[Task item]: The listing below should be printed exactly, though its pictures must not be.

::::

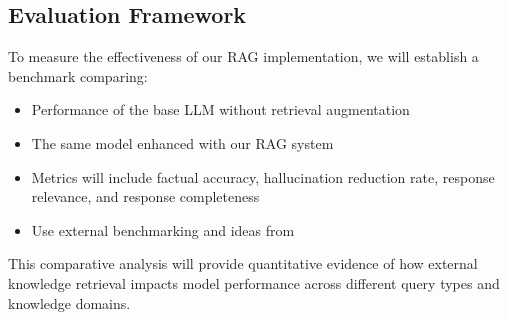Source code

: \documentclass[fleqn,moreauthors,10pt]{ds_report}
\begin{document}
\subsection*{Evaluation Framework}
To measure the effectiveness of our RAG implementation, we will establish a benchmark comparing:

\begin{itemize}
\item Performance of the base LLM without retrieval augmentation
\item The same model enhanced with our RAG system
\item Metrics will include factual accuracy, hallucination reduction rate, response relevance, and response completeness
\item Use external benchmarking and ideas from \cite{chen} 
\end{itemize}

This comparative analysis will provide quantitative evidence of how external knowledge retrieval impacts model performance across different query types and knowledge domains.




\end{document}
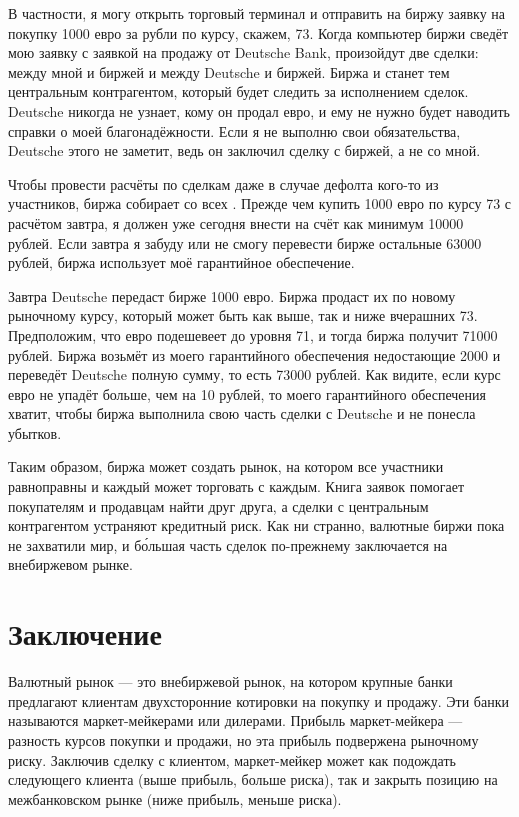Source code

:В частности, я могу открыть торговый терминал и отправить на биржу заявку на
покупку \num{1000} евро за рубли по курсу, скажем, \num{73}. Когда компьютер
биржи сведёт мою заявку с заявкой на продажу от Deutsche Bank, произойдут две
сделки: между мной и биржей и между Deutsche и биржей. Биржа и станет тем
центральным контрагентом, который будет следить за исполнением сделок. Deutsche
никогда не узнает, кому он продал евро, и ему не нужно будет наводить справки о
моей благонадёжности. Если я не выполню свои обязательства, Deutsche этого не
заметит, ведь он заключил сделку с биржей, а не со мной.

Чтобы провести расчёты по сделкам даже в случае дефолта кого-то из участников,
биржа собирает со всех . Прежде чем купить
\num{1000} евро по курсу \num{73} с расчётом завтра, я должен уже сегодня внести
на счёт как минимум \num{10000} рублей. Если завтра я забуду или не смогу
перевести бирже остальные \num{63000} рублей, биржа использует моё гарантийное
обеспечение.

Завтра Deutsche передаст бирже \num{1000} евро. Биржа продаст их по новому
рыночному курсу, который может быть как выше, так и ниже вчерашних \num{73}.
Предположим, что евро подешевеет до уровня \num{71}, и тогда биржа получит
\num{71000} рублей. Биржа возьмёт из моего гарантийного обеспечения недостающие
\num{2000} и переведёт Deutsche полную сумму, то есть \num{73000} рублей. Как
видите, если курс евро не упадёт больше, чем на 10 рублей, то моего гарантийного
обеспечения хватит, чтобы биржа выполнила свою часть сделки с Deutsche и не
понесла убытков.

Таким образом, биржа может создать рынок, на котором все участники равноправны и
каждый может торговать с каждым. Книга заявок помогает покупателям и продавцам
найти друг друга, а сделки с центральным контрагентом устраняют кредитный риск.
Как ни странно, валютные биржи пока не захватили мир, и б\'{о}льшая часть сделок
по-прежнему заключается на внебиржевом рынке.

\section*{Заключение}

Валютный рынок --- это внебиржевой рынок, на котором крупные банки предлагают
клиентам двухсторонние котировки на покупку и продажу. Эти банки называются
маркет-мейкерами или дилерами. Прибыль маркет-мейкера --- разность курсов
покупки и продажи, но эта прибыль подвержена рыночному риску. Заключив сделку с
клиентом, маркет-мейкер может как подождать следующего клиента (выше прибыль,
больше риска), так и закрыть позицию на межбанковском рынке (ниже прибыль,
меньше риска).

::::

[Task solution]:
Source code

: \documentclass[fleqn,moreauthors,10pt]{ds_report}
\begin{document}
\subsection*{Evaluation Framework}
To measure the effectiveness of our RAG implementation, we will establish a benchmark comparing:

\begin{itemize}
\item Performance of the base LLM without retrieval augmentation
\item The same model enhanced with our RAG system
\item Metrics will include factual accuracy, hallucination reduction rate, response relevance, and response completeness
\item Use external benchmarking and ideas from \cite{chen} 
\end{itemize}

This comparative analysis will provide quantitative evidence of how external knowledge retrieval impacts model performance across different query types and knowledge domains.




\end{document}
Source code

:В частности, я могу открыть торговый терминал и отправить на биржу заявку на
покупку \num{1000} евро за рубли по курсу, скажем, \num{73}. Когда компьютер
биржи сведёт мою заявку с заявкой на продажу от Deutsche Bank, произойдут две
сделки: между мной и биржей и между Deutsche и биржей. Биржа и станет тем
центральным контрагентом, который будет следить за исполнением сделок. Deutsche
никогда не узнает, кому он продал евро, и ему не нужно будет наводить справки о
моей благонадёжности. Если я не выполню свои обязательства, Deutsche этого не
заметит, ведь он заключил сделку с биржей, а не со мной.

Чтобы провести расчёты по сделкам даже в случае дефолта кого-то из участников,
биржа собирает со всех . Прежде чем купить
\num{1000} евро по курсу \num{73} с расчётом завтра, я должен уже сегодня внести
на счёт как минимум \num{10000} рублей. Если завтра я забуду или не смогу
перевести бирже остальные \num{63000} рублей, биржа использует моё гарантийное
обеспечение.

Завтра Deutsche передаст бирже \num{1000} евро. Биржа продаст их по новому
рыночному курсу, который может быть как выше, так и ниже вчерашних \num{73}.
Предположим, что евро подешевеет до уровня \num{71}, и тогда биржа получит
\num{71000} рублей. Биржа возьмёт из моего гарантийного обеспечения недостающие
\num{2000} и переведёт Deutsche полную сумму, то есть \num{73000} рублей. Как
видите, если курс евро не упадёт больше, чем на 10 рублей, то моего гарантийного
обеспечения хватит, чтобы биржа выполнила свою часть сделки с Deutsche и не
понесла убытков.

Таким образом, биржа может создать рынок, на котором все участники равноправны и
каждый может торговать с каждым. Книга заявок помогает покупателям и продавцам
найти друг друга, а сделки с центральным контрагентом устраняют кредитный риск.
Как ни странно, валютные биржи пока не захватили мир, и б\'{о}льшая часть сделок
по-прежнему заключается на внебиржевом рынке.

\section*{Заключение}

Валютный рынок --- это внебиржевой рынок, на котором крупные банки предлагают
клиентам двухсторонние котировки на покупку и продажу. Эти банки называются
маркет-мейкерами или дилерами. Прибыль маркет-мейкера --- разность курсов
покупки и продажи, но эта прибыль подвержена рыночному риску. Заключив сделку с
клиентом, маркет-мейкер может как подождать следующего клиента (выше прибыль,
больше риска), так и закрыть позицию на межбанковском рынке (ниже прибыль,
меньше риска).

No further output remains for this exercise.